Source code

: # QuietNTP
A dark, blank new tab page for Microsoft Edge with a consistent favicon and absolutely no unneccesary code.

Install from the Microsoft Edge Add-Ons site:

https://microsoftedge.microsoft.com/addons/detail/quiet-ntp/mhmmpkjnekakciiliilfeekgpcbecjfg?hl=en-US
********
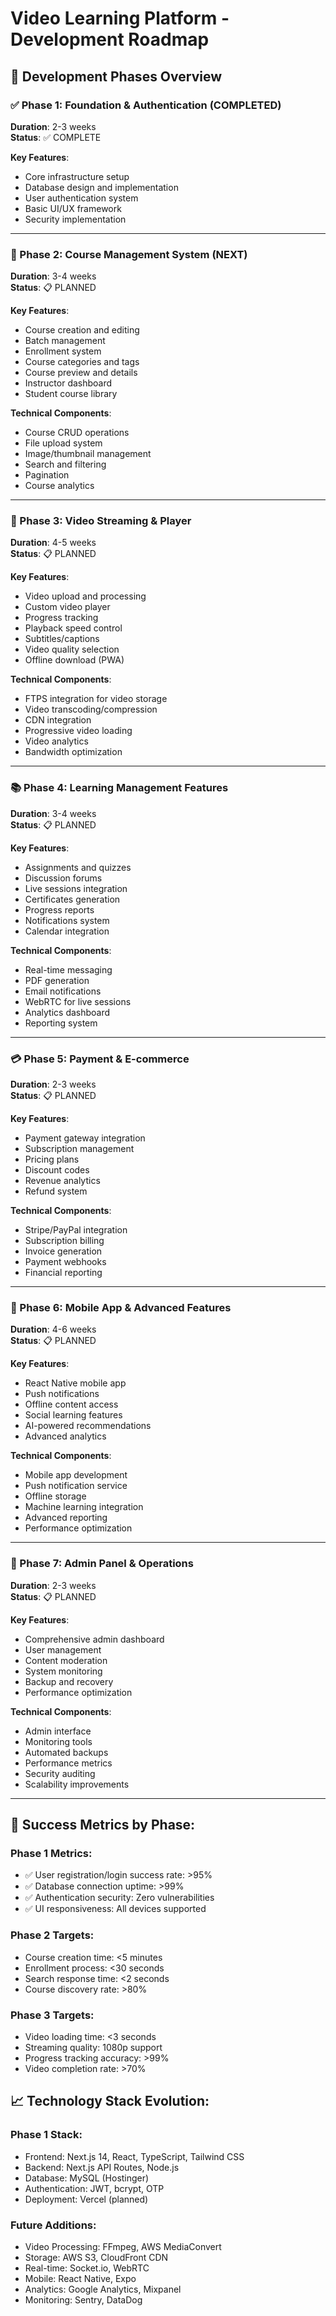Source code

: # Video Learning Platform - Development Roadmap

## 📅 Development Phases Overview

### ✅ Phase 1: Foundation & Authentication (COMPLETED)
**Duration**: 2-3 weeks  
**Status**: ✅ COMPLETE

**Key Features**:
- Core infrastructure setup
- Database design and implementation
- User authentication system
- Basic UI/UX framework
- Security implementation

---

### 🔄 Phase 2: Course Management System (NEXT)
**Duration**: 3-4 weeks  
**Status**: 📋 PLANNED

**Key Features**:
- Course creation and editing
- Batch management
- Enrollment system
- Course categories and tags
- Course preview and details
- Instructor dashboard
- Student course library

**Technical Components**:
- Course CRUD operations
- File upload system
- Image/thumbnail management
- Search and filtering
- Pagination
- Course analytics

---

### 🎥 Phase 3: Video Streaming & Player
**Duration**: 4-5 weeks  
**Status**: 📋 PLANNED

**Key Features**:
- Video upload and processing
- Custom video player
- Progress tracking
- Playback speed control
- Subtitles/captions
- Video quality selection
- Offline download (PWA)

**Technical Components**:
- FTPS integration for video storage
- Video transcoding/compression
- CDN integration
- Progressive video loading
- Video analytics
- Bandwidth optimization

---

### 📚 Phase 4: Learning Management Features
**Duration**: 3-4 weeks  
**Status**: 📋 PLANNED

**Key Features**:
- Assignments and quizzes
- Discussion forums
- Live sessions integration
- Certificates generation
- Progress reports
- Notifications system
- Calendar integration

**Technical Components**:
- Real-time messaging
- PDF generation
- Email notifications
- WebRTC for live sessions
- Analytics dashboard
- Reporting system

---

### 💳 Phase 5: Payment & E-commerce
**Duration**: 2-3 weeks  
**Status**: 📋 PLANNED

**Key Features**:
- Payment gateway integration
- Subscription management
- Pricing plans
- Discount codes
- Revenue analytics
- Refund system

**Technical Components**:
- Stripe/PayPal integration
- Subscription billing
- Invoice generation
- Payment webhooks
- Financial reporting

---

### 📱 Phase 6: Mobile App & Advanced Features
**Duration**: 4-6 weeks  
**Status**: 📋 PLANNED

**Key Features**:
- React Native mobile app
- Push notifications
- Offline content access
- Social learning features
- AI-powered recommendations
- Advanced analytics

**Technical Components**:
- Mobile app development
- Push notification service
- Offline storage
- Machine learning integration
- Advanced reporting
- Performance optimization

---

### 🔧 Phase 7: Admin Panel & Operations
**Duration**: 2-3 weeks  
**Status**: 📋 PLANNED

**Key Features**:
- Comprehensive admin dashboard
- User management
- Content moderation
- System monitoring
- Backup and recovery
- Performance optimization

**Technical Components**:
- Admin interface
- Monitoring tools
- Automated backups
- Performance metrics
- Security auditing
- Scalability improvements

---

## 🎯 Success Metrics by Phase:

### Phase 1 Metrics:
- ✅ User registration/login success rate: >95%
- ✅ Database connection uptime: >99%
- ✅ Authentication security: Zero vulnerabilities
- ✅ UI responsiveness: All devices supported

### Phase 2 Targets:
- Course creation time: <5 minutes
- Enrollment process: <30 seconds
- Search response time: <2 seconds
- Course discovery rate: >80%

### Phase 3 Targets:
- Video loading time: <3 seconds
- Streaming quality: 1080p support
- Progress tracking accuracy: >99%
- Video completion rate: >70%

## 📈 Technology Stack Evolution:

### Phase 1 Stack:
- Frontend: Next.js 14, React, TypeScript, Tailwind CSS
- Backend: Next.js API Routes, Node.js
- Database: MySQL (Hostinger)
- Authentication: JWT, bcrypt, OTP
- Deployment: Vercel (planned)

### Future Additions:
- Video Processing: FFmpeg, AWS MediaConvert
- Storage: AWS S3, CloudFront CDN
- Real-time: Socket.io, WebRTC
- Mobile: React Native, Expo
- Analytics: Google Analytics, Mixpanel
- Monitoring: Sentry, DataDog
********
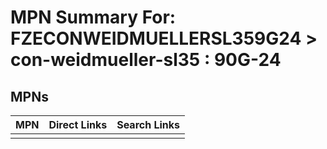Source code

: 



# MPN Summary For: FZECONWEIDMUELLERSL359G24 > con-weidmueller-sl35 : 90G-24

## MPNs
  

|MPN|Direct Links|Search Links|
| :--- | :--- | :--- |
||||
********
** Work to be completed **
Retype the entries above exactly, but only from the line containing "- ✅ Authentication" through the line containing "- Streaming quality: 1080p support", both included.

** Problem solution **
- ✅ Authentication security: Zero vulnerabilities
- ✅ UI responsiveness: All devices supported

### Phase 2 Targets:
- Course creation time: <5 minutes
- Enrollment process: <30 seconds
- Search response time: <2 seconds
- Course discovery rate: >80%

### Phase 3 Targets:
- Video loading time: <3 seconds
- Streaming quality: 1080p support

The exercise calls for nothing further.